Begin with the line that holds "地震（英语：Earthqua". Output it and all remaining lines of the material, verbatim, ending with the last.

* * * * * * *

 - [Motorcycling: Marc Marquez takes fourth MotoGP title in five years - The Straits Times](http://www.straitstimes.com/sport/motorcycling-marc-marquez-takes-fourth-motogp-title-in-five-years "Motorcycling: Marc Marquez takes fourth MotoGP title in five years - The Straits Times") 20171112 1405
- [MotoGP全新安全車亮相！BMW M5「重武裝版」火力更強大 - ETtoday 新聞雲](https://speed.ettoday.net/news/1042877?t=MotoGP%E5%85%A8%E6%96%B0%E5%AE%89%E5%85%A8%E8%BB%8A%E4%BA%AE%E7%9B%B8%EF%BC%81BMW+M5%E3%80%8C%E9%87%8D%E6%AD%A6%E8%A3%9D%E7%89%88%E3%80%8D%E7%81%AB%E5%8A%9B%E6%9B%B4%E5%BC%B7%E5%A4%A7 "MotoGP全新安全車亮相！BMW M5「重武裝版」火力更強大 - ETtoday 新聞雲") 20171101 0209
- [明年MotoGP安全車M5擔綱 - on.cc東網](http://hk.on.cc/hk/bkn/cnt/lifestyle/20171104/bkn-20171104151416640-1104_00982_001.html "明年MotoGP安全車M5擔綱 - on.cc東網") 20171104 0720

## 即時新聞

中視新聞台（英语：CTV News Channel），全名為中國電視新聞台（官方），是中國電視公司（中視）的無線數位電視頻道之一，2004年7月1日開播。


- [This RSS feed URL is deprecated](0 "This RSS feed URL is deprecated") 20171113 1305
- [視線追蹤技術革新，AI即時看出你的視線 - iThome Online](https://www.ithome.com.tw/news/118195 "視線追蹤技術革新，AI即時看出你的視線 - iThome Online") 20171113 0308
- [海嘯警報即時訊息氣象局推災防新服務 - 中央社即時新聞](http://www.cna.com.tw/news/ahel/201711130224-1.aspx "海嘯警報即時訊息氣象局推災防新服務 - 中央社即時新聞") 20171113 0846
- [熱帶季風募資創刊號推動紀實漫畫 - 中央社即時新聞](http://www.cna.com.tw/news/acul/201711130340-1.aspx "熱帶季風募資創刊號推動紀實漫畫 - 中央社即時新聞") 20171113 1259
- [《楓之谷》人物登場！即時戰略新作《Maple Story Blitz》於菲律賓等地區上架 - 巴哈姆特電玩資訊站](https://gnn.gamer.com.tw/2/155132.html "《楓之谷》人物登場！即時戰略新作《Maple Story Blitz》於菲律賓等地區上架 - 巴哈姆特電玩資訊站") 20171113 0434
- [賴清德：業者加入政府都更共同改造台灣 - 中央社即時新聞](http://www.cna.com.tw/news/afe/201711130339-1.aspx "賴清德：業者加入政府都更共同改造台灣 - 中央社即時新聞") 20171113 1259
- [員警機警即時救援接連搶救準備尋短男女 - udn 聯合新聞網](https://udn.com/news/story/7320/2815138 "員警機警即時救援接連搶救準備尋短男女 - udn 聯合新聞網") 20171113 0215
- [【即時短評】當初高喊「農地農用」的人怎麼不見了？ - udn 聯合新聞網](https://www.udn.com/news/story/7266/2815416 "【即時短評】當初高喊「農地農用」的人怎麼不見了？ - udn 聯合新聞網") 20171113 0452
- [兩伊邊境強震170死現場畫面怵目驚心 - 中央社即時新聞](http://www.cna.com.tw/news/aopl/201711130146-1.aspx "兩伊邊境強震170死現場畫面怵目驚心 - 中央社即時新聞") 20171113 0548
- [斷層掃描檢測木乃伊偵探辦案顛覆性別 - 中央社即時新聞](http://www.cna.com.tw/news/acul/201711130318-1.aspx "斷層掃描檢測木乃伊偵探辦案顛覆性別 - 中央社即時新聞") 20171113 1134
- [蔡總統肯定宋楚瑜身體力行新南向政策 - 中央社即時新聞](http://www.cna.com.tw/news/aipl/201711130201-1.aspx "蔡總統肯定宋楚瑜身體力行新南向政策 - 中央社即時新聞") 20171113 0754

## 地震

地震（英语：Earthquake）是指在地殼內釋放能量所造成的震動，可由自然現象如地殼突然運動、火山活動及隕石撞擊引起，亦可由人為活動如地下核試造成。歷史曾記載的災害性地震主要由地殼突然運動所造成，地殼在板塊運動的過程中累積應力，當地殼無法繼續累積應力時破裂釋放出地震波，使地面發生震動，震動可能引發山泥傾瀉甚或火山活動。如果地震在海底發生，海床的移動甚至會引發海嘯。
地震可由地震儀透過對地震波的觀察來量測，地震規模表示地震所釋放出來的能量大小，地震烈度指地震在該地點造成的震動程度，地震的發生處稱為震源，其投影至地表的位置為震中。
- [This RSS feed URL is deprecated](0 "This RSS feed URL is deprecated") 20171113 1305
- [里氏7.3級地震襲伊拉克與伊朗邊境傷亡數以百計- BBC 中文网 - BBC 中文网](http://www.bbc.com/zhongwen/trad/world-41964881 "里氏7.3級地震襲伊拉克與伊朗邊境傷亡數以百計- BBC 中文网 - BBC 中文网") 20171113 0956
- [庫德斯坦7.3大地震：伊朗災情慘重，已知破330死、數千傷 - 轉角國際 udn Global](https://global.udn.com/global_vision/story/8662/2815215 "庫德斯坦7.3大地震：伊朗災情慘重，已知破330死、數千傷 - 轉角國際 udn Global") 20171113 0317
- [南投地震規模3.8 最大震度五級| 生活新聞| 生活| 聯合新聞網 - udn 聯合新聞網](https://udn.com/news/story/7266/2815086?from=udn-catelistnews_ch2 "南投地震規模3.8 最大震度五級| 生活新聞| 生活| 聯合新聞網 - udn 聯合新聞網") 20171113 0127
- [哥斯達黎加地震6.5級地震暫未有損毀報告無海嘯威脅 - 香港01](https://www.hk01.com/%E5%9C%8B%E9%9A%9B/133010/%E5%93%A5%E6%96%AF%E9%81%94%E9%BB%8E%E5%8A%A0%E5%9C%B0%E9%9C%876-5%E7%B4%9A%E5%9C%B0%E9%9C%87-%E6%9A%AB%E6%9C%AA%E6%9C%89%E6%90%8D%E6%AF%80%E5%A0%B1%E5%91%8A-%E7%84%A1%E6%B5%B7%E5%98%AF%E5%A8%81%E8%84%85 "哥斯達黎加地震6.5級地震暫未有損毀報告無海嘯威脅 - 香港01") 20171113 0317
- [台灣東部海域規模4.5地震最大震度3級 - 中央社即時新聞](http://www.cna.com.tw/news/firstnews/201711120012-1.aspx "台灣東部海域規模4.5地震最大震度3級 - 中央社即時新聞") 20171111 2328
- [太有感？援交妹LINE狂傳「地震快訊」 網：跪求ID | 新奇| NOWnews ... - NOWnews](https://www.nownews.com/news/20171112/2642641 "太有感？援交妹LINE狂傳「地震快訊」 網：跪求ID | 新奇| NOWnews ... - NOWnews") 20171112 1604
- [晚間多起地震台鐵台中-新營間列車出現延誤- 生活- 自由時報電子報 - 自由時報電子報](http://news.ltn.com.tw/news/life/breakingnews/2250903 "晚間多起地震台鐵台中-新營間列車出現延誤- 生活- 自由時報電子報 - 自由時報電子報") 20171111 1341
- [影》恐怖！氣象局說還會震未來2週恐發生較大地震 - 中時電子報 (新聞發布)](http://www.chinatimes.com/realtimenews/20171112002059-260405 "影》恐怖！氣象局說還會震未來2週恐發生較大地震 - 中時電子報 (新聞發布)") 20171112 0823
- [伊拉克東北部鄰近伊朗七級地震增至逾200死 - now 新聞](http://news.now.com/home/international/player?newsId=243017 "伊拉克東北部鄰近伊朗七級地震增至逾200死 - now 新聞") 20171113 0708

* * * * * * *

**Response to this exercise**
地震（英语：Earthquake）是指在地殼內釋放能量所造成的震動，可由自然現象如地殼突然運動、火山活動及隕石撞擊引起，亦可由人為活動如地下核試造成。歷史曾記載的災害性地震主要由地殼突然運動所造成，地殼在板塊運動的過程中累積應力，當地殼無法繼續累積應力時破裂釋放出地震波，使地面發生震動，震動可能引發山泥傾瀉甚或火山活動。如果地震在海底發生，海床的移動甚至會引發海嘯。
地震可由地震儀透過對地震波的觀察來量測，地震規模表示地震所釋放出來的能量大小，地震烈度指地震在該地點造成的震動程度，地震的發生處稱為震源，其投影至地表的位置為震中。
- [This RSS feed URL is deprecated](0 "This RSS feed URL is deprecated") 20171113 1305
- [里氏7.3級地震襲伊拉克與伊朗邊境傷亡數以百計- BBC 中文网 - BBC 中文网](http://www.bbc.com/zhongwen/trad/world-41964881 "里氏7.3級地震襲伊拉克與伊朗邊境傷亡數以百計- BBC 中文网 - BBC 中文网") 20171113 0956
- [庫德斯坦7.3大地震：伊朗災情慘重，已知破330死、數千傷 - 轉角國際 udn Global](https://global.udn.com/global_vision/story/8662/2815215 "庫德斯坦7.3大地震：伊朗災情慘重，已知破330死、數千傷 - 轉角國際 udn Global") 20171113 0317
- [南投地震規模3.8 最大震度五級| 生活新聞| 生活| 聯合新聞網 - udn 聯合新聞網](https://udn.com/news/story/7266/2815086?from=udn-catelistnews_ch2 "南投地震規模3.8 最大震度五級| 生活新聞| 生活| 聯合新聞網 - udn 聯合新聞網") 20171113 0127
- [哥斯達黎加地震6.5級地震暫未有損毀報告無海嘯威脅 - 香港01](https://www.hk01.com/%E5%9C%8B%E9%9A%9B/133010/%E5%93%A5%E6%96%AF%E9%81%94%E9%BB%8E%E5%8A%A0%E5%9C%B0%E9%9C%876-5%E7%B4%9A%E5%9C%B0%E9%9C%87-%E6%9A%AB%E6%9C%AA%E6%9C%89%E6%90%8D%E6%AF%80%E5%A0%B1%E5%91%8A-%E7%84%A1%E6%B5%B7%E5%98%AF%E5%A8%81%E8%84%85 "哥斯達黎加地震6.5級地震暫未有損毀報告無海嘯威脅 - 香港01") 20171113 0317
- [台灣東部海域規模4.5地震最大震度3級 - 中央社即時新聞](http://www.cna.com.tw/news/firstnews/201711120012-1.aspx "台灣東部海域規模4.5地震最大震度3級 - 中央社即時新聞") 20171111 2328
- [太有感？援交妹LINE狂傳「地震快訊」 網：跪求ID | 新奇| NOWnews ... - NOWnews](https://www.nownews.com/news/20171112/2642641 "太有感？援交妹LINE狂傳「地震快訊」 網：跪求ID | 新奇| NOWnews ... - NOWnews") 20171112 1604
- [晚間多起地震台鐵台中-新營間列車出現延誤- 生活- 自由時報電子報 - 自由時報電子報](http://news.ltn.com.tw/news/life/breakingnews/2250903 "晚間多起地震台鐵台中-新營間列車出現延誤- 生活- 自由時報電子報 - 自由時報電子報") 20171111 1341
- [影》恐怖！氣象局說還會震未來2週恐發生較大地震 - 中時電子報 (新聞發布)](http://www.chinatimes.com/realtimenews/20171112002059-260405 "影》恐怖！氣象局說還會震未來2週恐發生較大地震 - 中時電子報 (新聞發布)") 20171112 0823
- [伊拉克東北部鄰近伊朗七級地震增至逾200死 - now 新聞](http://news.now.com/home/international/player?newsId=243017 "伊拉克東北部鄰近伊朗七級地震增至逾200死 - now 新聞") 20171113 0708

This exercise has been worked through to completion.